In order to improve the probability of success of the ECM algorithm, we need to be able to generate curves with good torsion properties. Infinite families of curves with a rational or elliptic parametrization are used in the context of ECM to generate many different curves. Many of the best families for twisted Edwards curves have \(a=-1\). So, restricting ourselves to twisted Edwards curves with \(a=-1\) not only improves the arithmetic cost but also allows us to use curves with good torsion properties [1].

In practice, we use the parameterization from [3, Theorem 5.4] to generate a twisted Edwards curve with \(a=-1\). We only need to compute the coefficients of the starting point in extended coordinates as the curve parameter d is never used in the formulæ. For the equivalent Montgomery curve, we solely compute the curve coefficient A since B is never used in the formulæ.

Using the parametrization from [3, Theorem 5.4] prevents us from choosing the curve coefficient A of the associated Montgomery curve. By choosing A such that \((A+2)/4\) is small, we could have replaced, in the doubling formula, a multiplication by a multiplication by a small constant. In our context, i.e., using medium-size integers, the arithmetic gain is not significant. Thus, we favored better torsion properties over a slightly lower theoretical arithmetic cost.

3 Scalar Multiplication

After choosing a smoothness bound \(B_1\) and a point P on an elliptic curve E, the core of the first stage of ECM consists of multiplying P by the scalar

$$ k = {{\,\mathrm{lcm}\,}}(2,3,4,\dots ,B_1) = \prod _{p \text { prime } \le B_1}{p^{\lfloor \log _p(B_1)\rfloor }} $$

An elementary algorithm for computing [k]P thus consists of performing, for each prime \(p \le B_1\), exactly \(\lfloor \log _p(B_1)\rfloor \) scalar multiplications by p.

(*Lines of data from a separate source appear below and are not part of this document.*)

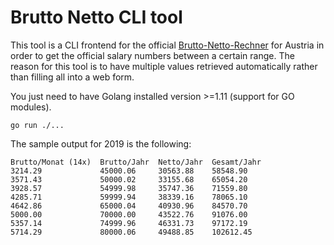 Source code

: # Brutto Netto CLI tool

This tool is a CLI frontend for the official [Brutto-Netto-Rechner](https://www.bruttonetto-rechner.at/) for Austria in order to get the official salary numbers
between a certain range. The reason for this tool is to have multiple values retrieved automatically rather than filling all into a web form.

You just need to have Golang installed version >=1.11 (support for GO modules).

```
go run ./...
```

The sample output for 2019 is the following:

```
Brutto/Monat (14x)  Brutto/Jahr  Netto/Jahr  Gesamt/Jahr
3214.29             45000.06     30563.88    58548.90
3571.43             50000.02     33155.68    65054.20
3928.57             54999.98     35747.36    71559.80
4285.71             59999.94     38339.16    78065.10
4642.86             65000.04     40930.96    84570.70
5000.00             70000.00     43522.76    91076.00
5357.14             74999.96     46331.73    97172.19
5714.29             80000.06     49488.85    102612.45
```
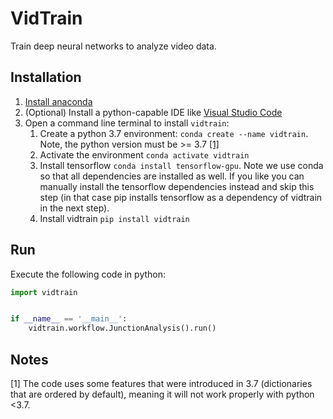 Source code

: # VidTrain

Train deep neural networks to analyze video data.

## Installation

1. [Install anaconda](https://docs.conda.io/projects/conda/en/latest/user-guide/install/index.html)
2. (Optional) Install a python-capable IDE like [Visual Studio Code](https://code.visualstudio.com/)
3. Open a command line terminal to install `vidtrain`: 
   1. Create a python 3.7 environment: `conda create --name vidtrain`. Note, the python version must be >= 3.7 [[1]](#Notes)
   2. Activate the environment `conda activate vidtrain`
   3. Install tensorflow `conda install tensorflow-gpu`. Note we use conda so that all dependencies are installed as well. If you like you can manually install the tensorflow dependencies instead and skip this step (in that case pip installs tensorflow as a dependency of vidtrain in the next step).
   3. Install vidtrain `pip install vidtrain`
   
## Run

Execute the following code in python:
```python
import vidtrain


if __name__ == '__main__':
    vidtrain.workflow.JunctionAnalysis().run()
```


## Notes
[1]  The code uses some features that were introduced in 3.7 (dictionaries that are ordered by default), meaning it will not work properly with python <3.7.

These scalar multiplications may be computed using any addition chain compatible with the chosen curve E. If one uses the traditional binary addition chain, the number of point doublings depends on the bitlength of p, whereas the number of point additions is determined by its Hamming weight w(p). Reducing the number of point additions by lowering the density of non-zero digits in the representation of the scalar is the core of many efficient scalar multiplication algorithms.

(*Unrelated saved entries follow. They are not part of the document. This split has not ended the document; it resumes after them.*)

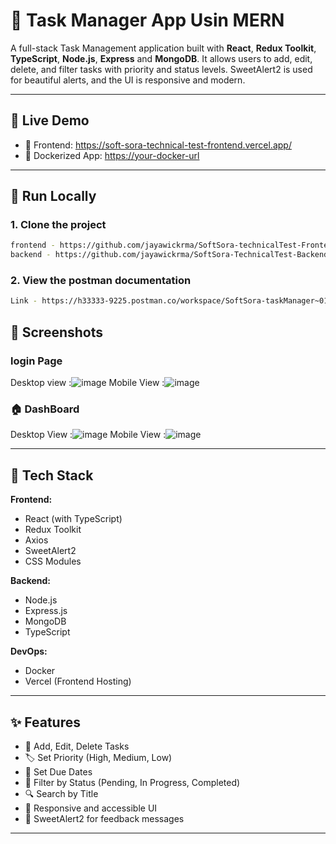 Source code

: # 📝 Task Manager App Usin MERN

A full-stack Task Management application built with **React**, **Redux Toolkit**, **TypeScript**, **Node.js**, **Express** and **MongoDB**. It allows users to add, edit, delete, and filter tasks with priority and status levels. SweetAlert2 is used for beautiful alerts, and the UI is responsive and modern.

---

## 🔗 Live Demo

- 🚀 Frontend: https://soft-sora-technical-test-frontend.vercel.app/
- 🐳 Dockerized App: [https://your-docker-url](https://your-docker-url)

---

## 🧪 Run Locally

### 1. Clone the project

```bash
frontend - https://github.com/jayawickrma/SoftSora-technicalTest-Frontend.git
backend - https://github.com/jayawickrma/SoftSora-TechnicalTest-Backend.git
```

### 2. View the postman documentation
```bash
Link - https://h33333-9225.postman.co/workspace/SoftSora-taskManager~01bd1da8-3d20-4024-87a5-6fd9ce1ddad6/collection/36185328-0656b0de-0cd4-492f-80e4-5918713127fe?action=share&creator=36185328
```

## 📸 Screenshots

###  login Page  
Desktop view :![image](https://github.com/user-attachments/assets/38a880b5-7ccc-4ef6-96de-f0234e315c4e)
Mobile View  :![image](https://github.com/user-attachments/assets/25dec6d3-f7b6-4cc5-85a7-9e55ad586329)


### 🏠 DashBoard
Desktop View :![image](https://github.com/user-attachments/assets/8ce34da7-276c-45e1-982e-36742889d24e)
Mobile View  :![image](https://github.com/user-attachments/assets/ec954237-2ddc-43d6-8768-954015c66cbf)

---

## 🚀 Tech Stack

**Frontend:**
- React (with TypeScript)
- Redux Toolkit
- Axios
- SweetAlert2
- CSS Modules

**Backend:**
- Node.js
- Express.js
- MongoDB
- TypeScript

**DevOps:**
- Docker
- Vercel (Frontend Hosting)

---

## ✨ Features

- 📌 Add, Edit, Delete Tasks
- 🏷️ Set Priority (High, Medium, Low)
- 📆 Set Due Dates
- 🔄 Filter by Status (Pending, In Progress, Completed)
- 🔍 Search by Title
- 🧠 Responsive and accessible UI
- 🎉 SweetAlert2 for feedback messages

---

In the ECM context, the scalar k is entirely determined by the smoothness bound \(B_1\). We may therefore derive much more efficient algorithms for computing [k]P. For example, instead of considering the primes \(p_i\) one at a time, one may multiply some of them together such that the weight of the product \(w(\prod _i p_i)\) is lower than the sum of the individual weights \(\sum _i w(p_i)\). This idea was first proposed by Dixon and Lenstra [12]. As an example, they give three primes \(p_1=1028107\), \(p_2=1030639\), \(p_3=1097101\), of respective Hamming weights 10, 16 and 11, such that their product has Hamming weight 8. Beyond this example, the idea is advantageous only if one can find “good” recombinations for all the prime factors of k. Dixon and Lenstra used a greedy approach to find combination of primes by triples and managed to divide the overall number of point additions by roughly three. At that time, finding such a partition of the multiset \(\mathcal {M}_{B_1}\) by triples was the best they could hope for. Surprisingly, they did not consider signed-digit representations to further reduce the overall cost. Clearly, their approach becomes unpractical for larger \(B_1\) values and/or more general prime recombinations. Twenty years after Dixon and Lenstra’s paper, Bos and Kleinjung managed to generalize the idea to arbitrary recombinations of primes and to extend its applicability to much larger \(B_1\) values [9]. Considering all possible partitions of \(\mathcal {M}_{B_1}\) being totally out of reach, they opted for the opposite strategy. A huge quantity of integers with very low density of non-zero digits in NAF form was first tested for smoothness. Then, among those integers that were \(B_1\)-powersmooth, a greedy algorithm was used to find a partition of \(\mathcal {M}_{B_1}\) such that the cost of the resulting sequence of operations was minimal. For \(B_1=256\), the best chain found led to a scalar multiplication algorithm which require 361 doublings and only 38 additions. The decomposition of \(k = {{\,\mathrm{lcm}\,}}(2,\dots ,256)\) into 15 batches of prime-products and their NAF expansions² are given in Table 4.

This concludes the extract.